About this exercise: Across the records that follow, determine how many lines contain "俱舍論釋" and give only the resulting number.

Record excerpts:
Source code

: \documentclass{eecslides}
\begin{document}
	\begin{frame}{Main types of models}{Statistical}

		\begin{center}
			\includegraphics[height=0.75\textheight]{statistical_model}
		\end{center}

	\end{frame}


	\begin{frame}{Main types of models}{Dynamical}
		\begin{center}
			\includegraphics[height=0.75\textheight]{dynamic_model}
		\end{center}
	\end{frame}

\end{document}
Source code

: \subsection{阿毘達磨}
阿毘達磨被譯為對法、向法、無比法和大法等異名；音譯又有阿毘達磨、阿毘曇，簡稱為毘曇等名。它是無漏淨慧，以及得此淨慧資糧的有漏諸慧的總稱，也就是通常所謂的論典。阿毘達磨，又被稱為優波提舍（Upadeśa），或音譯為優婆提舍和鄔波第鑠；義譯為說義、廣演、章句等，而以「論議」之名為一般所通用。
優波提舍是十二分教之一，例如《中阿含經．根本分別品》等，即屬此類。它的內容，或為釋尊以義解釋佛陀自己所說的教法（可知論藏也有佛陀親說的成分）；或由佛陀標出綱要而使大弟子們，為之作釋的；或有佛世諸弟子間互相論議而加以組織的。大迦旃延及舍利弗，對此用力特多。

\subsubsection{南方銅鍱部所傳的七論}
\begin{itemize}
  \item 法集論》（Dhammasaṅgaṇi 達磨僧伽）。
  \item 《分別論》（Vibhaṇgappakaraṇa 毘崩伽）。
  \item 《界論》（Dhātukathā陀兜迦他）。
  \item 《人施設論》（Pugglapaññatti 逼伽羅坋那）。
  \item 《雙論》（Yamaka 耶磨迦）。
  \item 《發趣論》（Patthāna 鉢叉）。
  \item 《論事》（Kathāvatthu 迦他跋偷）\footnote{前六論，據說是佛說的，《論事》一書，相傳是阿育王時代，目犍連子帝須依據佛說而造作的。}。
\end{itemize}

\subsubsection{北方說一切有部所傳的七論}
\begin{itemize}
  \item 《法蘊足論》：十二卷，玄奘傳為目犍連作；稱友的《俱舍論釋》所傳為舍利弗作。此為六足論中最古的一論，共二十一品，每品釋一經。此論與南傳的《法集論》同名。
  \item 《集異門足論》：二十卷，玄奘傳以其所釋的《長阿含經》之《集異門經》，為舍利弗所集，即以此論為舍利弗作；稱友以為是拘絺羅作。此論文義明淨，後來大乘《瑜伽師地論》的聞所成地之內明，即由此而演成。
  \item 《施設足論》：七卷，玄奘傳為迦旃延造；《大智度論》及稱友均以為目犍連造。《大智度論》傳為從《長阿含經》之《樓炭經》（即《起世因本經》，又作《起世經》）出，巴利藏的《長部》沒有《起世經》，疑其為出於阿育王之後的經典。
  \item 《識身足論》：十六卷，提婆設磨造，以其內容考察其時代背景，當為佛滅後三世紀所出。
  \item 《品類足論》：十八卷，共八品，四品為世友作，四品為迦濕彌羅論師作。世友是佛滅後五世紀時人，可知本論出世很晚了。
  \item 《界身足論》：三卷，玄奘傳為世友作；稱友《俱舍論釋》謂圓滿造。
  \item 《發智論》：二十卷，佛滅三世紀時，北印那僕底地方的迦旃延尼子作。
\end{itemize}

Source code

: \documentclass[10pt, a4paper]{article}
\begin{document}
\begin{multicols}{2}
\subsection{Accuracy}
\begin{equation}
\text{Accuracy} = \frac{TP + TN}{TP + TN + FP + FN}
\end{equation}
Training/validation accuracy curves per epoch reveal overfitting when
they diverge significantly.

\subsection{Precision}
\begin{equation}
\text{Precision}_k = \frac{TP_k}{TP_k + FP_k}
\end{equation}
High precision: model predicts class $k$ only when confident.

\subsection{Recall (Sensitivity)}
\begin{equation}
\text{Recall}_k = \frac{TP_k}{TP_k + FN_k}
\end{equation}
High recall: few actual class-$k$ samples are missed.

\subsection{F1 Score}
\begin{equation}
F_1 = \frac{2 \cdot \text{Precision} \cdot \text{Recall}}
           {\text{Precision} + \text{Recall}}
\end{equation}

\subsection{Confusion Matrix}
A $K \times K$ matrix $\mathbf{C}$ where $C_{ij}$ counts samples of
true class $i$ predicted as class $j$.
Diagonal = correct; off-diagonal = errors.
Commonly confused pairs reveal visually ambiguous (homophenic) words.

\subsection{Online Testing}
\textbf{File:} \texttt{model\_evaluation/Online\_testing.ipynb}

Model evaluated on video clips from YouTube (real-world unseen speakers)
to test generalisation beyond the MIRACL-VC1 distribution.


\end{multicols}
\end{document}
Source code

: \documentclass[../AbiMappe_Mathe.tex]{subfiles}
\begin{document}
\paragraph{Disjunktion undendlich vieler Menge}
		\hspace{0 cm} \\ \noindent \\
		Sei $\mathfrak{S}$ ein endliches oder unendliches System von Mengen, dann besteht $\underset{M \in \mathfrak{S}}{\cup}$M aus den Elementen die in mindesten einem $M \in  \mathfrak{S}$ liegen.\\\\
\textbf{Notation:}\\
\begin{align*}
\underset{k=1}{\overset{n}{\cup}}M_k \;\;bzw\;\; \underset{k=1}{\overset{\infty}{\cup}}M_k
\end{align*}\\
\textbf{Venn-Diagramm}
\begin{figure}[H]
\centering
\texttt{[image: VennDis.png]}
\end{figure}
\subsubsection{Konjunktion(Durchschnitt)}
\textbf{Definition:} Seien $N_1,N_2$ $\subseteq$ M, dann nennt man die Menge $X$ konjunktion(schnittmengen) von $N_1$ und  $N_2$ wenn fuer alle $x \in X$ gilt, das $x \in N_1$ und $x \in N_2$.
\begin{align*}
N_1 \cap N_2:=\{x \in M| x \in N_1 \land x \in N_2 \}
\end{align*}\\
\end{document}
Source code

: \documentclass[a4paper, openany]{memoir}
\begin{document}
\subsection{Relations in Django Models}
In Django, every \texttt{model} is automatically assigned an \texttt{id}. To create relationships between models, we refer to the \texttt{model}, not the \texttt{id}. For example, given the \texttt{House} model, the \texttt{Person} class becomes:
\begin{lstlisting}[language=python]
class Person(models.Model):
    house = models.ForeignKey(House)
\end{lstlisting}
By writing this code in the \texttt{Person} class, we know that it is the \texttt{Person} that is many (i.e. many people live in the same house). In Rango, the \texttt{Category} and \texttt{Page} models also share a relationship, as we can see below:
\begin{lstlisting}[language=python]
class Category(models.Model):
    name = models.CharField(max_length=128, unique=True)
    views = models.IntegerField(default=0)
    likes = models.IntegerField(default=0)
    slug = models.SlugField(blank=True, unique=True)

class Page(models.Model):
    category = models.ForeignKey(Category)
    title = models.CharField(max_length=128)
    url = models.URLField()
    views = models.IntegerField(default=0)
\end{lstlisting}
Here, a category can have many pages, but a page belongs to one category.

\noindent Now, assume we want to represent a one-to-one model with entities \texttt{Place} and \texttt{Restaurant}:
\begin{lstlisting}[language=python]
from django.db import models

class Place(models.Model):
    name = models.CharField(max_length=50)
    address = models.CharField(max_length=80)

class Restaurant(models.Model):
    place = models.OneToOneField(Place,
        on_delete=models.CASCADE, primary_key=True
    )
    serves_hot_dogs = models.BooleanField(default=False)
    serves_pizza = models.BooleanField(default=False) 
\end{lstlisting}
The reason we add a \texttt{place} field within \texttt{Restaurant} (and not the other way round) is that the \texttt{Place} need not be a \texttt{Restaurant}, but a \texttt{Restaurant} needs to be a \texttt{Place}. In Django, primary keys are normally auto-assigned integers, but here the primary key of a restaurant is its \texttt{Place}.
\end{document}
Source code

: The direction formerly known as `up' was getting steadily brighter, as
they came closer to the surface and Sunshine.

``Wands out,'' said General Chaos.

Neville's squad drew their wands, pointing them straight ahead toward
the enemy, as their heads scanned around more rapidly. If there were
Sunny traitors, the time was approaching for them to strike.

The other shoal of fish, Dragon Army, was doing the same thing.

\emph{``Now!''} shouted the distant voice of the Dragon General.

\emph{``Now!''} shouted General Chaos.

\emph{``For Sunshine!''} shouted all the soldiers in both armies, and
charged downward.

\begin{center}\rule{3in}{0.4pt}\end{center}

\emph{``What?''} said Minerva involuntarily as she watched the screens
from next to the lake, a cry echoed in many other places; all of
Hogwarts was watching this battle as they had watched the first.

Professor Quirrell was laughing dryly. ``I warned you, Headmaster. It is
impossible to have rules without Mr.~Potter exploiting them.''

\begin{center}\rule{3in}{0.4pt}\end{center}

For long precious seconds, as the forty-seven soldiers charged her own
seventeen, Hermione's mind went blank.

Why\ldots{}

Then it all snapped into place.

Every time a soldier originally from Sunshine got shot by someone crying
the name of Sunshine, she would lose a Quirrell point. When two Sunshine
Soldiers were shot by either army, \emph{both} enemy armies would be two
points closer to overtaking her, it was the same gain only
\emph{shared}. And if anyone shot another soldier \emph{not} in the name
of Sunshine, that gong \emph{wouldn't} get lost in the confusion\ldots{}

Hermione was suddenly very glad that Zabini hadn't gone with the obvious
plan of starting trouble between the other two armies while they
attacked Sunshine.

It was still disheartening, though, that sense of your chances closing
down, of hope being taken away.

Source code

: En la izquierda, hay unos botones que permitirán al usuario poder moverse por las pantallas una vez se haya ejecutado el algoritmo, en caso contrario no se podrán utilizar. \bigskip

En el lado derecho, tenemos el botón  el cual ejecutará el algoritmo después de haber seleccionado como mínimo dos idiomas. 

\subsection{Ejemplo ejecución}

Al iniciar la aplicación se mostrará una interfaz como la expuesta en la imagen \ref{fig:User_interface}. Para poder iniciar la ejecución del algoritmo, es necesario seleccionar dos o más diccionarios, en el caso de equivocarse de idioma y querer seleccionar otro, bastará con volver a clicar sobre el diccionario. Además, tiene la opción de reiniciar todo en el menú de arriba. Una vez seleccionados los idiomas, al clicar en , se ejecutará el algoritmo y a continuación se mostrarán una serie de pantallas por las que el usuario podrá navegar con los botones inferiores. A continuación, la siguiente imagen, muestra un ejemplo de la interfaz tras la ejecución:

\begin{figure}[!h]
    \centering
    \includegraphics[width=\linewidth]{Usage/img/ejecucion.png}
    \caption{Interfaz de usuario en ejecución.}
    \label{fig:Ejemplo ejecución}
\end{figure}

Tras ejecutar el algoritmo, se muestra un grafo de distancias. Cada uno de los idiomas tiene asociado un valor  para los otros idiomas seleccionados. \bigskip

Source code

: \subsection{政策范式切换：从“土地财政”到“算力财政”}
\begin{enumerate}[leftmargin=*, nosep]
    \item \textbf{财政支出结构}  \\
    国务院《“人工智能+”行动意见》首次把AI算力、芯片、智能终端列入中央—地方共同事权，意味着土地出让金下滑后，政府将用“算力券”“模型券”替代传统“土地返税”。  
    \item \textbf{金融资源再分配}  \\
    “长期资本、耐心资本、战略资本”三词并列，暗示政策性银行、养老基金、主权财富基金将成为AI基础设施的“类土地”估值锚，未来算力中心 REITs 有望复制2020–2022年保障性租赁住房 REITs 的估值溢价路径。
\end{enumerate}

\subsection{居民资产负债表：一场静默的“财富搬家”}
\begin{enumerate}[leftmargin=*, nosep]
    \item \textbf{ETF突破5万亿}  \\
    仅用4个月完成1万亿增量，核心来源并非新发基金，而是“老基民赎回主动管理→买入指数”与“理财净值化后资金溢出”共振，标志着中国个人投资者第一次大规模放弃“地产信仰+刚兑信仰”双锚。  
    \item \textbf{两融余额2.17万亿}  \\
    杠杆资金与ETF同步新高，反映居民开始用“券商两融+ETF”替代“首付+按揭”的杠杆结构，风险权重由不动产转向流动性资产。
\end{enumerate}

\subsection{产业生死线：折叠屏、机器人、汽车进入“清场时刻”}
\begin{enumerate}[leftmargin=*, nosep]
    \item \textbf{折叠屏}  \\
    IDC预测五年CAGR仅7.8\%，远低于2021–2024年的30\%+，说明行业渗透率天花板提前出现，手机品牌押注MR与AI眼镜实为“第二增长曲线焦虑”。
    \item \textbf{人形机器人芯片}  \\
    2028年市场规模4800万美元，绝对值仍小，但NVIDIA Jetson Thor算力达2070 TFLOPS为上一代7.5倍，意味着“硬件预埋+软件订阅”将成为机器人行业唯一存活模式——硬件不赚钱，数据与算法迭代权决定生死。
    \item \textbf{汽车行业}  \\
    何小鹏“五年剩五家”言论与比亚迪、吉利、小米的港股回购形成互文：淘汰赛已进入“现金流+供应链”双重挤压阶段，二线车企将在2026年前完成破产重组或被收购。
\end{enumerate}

Result: 2